Eucharistic Congress brings Jesus to the streets of the North End

BRAINTREE -- Father Eric Cadin couldn't believe that nobody honked their horns.

On the evening of April 13, he and over 500 others marched in a eucharistic procession through the streets of Boston's North End, adding even more activity to a neighborhood that is already packed with diners and tourists on a typical Saturday night. The hundreds of marchers stopped in multiple locations for adoration and benediction and set up a temporary altar in the middle of Hanover Street. They knelt before the altar and prayed in silence for five minutes.

"It was amazing to see the great interest that people had from their apartments and restaurants," Father Cadin told The Pilot in an April 18 interview. "There was no negativity or animosity. There weren't even cars honking who were held up for five to 20 minutes as traffic had to be stopped. It was a really beautiful witness to our Catholic faith and belief in the Eucharist and hope for young people in the church here in Boston."

The April 13 procession was part of a weekend-long Eucharistic Congress based out of Sacred Heart Church in the North End, part of St. Leonard of Port Maurice Parish. The congress featured Masses, adoration, and guest speakers Pete Burak, vice president of Michigan-based Renewal Ministries; Mother Olga of the Sacred Heart, foundress of the Daughters of Mary of Nazareth; and Father Matt Williams, pastor of St. J's Collaborative in Quincy. The congress was organized by the Archdiocese of Boston Office of Vocations and Office of University Missions. Father Cadin is the director of both.

"We were thinking it would be great to re-engage young Catholics," he said, "especially to be excited and celebrate our Catholic faith."

The Archdiocese of Boston previously held Eucharistic Congresses in the North End from 2011 to 2013. Father Cadin decided to revive the practice in order to coincide with the National Eucharistic Revival launched by the U.S. Conference of Catholic Bishops. He was hoping that at least 100 people would register for this year's congress, 150 did.

"It was fantastic," he said. "There was a great team of volunteers from the young adult communities who helped organize."

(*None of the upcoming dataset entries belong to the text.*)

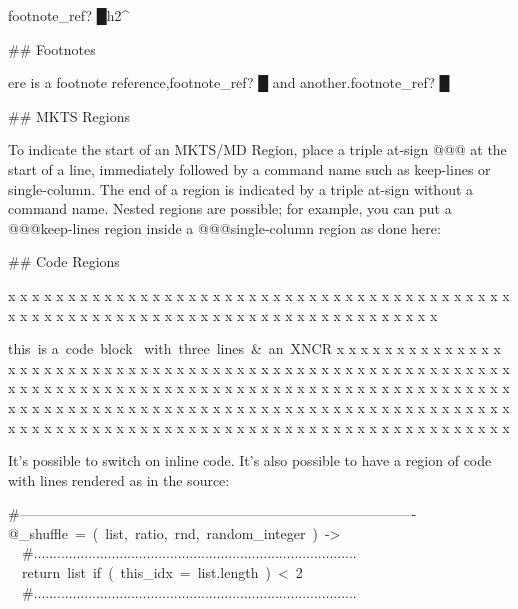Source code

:\begin{multicols}{2}{\mktsStyleBold\color{violet}{\mktsStyleSymbol}footnote\_ref? {\mktsStyleSymbol█}}h2\textasciicircum{}\mktsShowpar\par
\#\# Footnotes\mktsShowpar\par
ere is a footnote reference,{\mktsStyleBold\color{violet}{\mktsStyleSymbol}footnote\_ref? {\mktsStyleSymbol█}} and another.{\mktsStyleBold\color{violet}{\mktsStyleSymbol}footnote\_ref? {\mktsStyleSymbol█}}\mktsShowpar\par
\#\# MKTS Regions \mktsShowpar\par
To indicate the start of an {\mktsStyleBold{}MKTS}/MD Region, place a triple at-sign {\mktsStyleCode{}@@@}
at the start of a line, immediately followed by a command name such as
{\mktsStyleCode{}keep-lines} or {\mktsStyleCode{}single-column}. The end of a region is indicated by a
triple at-sign without a command name. Nested regions are possible; for example,
you can put a {\mktsStyleCode{}@@@keep-lines} region inside a {\mktsStyleCode{}@@@single-column} region as
done here:\mktsShowpar\par
\#\# Code Regions\mktsShowpar\par
x x x x x x x x x x x x x x x x x x x x x x x x x x
x x x x x x x x x x x x x x x x x x x x x x x x x x
x x x x x x x x x x x x x x x x x x x x x x x x x x\mktsShowpar\par
\begingroup\obeyalllines\mktsStyleCode{}this is
a code block 
with three lines \& an XNCR
\endgroup{}x x x x x x x x x x x x x x x x x x x x x x x x x x
x x x x x x x x x x x x x x x x x x x x x x x x x x
x x x x x x x x x x x x x x x x x x x x x x x x x x
x x x x x x x x x x x x x x x x x x x x x x x x x x
x x x x x x x x x x x x x x x x x x x x x x x x x x
x x x x x x x x x x x x x x x x x x x x x x x x x x
x x x x x x x x x x x x x x x x x x x x x x x x x x\mktsShowpar\par
It’s possible to switch on {\mktsStyleCode{}inline code}. It’s also possible
to have a region of code with lines rendered as in the source:
\mktsShowpar\par
\end{multicols}\begingroup\obeyalllines\mktsStyleCode{}\#-------------------------------------------------------------------------------------
@\_shuffle = ( list, ratio, rnd, random\_integer ) ->
  \#...................................................................................
  return list if ( this\_idx = list.length ) < 2
  \#...................................................................................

Father Michael Zimmerman, assistant vocation director for the archdiocese, attended the Eucharistic Congresses when he was in college and seminary. He thought they were "just awesome," and he and Father Cadin wanted to bring back the tradition.

"It was very enriching, very rewarding," Father Zimmerman told The Pilot in an April 18 interview. "It kind of came together, not last-minute, but we only really committed to it maybe in January."

He said that for many of those who attended, it was their first eucharistic procession or extended adoration.

"It's a beautiful celebration of our faith," he said.

At the congress, he heard speakers describe their personal encounters with Jesus and "the joy of being Catholic."

"Hearing stories like that made me appreciate the gift of the Eucharist," he said, "and how much Jesus desires to give himself to us."

Angeli Fernandes, a parishioner at St. Leonard's, led worship throughout the weekend. Speaking to The Pilot on April 19, she said that the Eucharistic Congress showed the unity of the Archdiocese of Boston, and the unity between humanity and Jesus in the Eucharist.

"I have a desire to let people know that the Eucharist should be at the center of our lives," she said, "our mission for evangelization, our prayer, to help us understand who we are in the world around us."

During the procession, she was happy to see people in her neighborhood "recognize Jesus."

"The Catholic Church is such a big part of the North End already," she said, "and there were lots of tourists, so it was really cool to see people who would've never walked into a church, for Jesus to come to them. That's who Jesus is. He's someone who comes to the people. He wants to be there with them."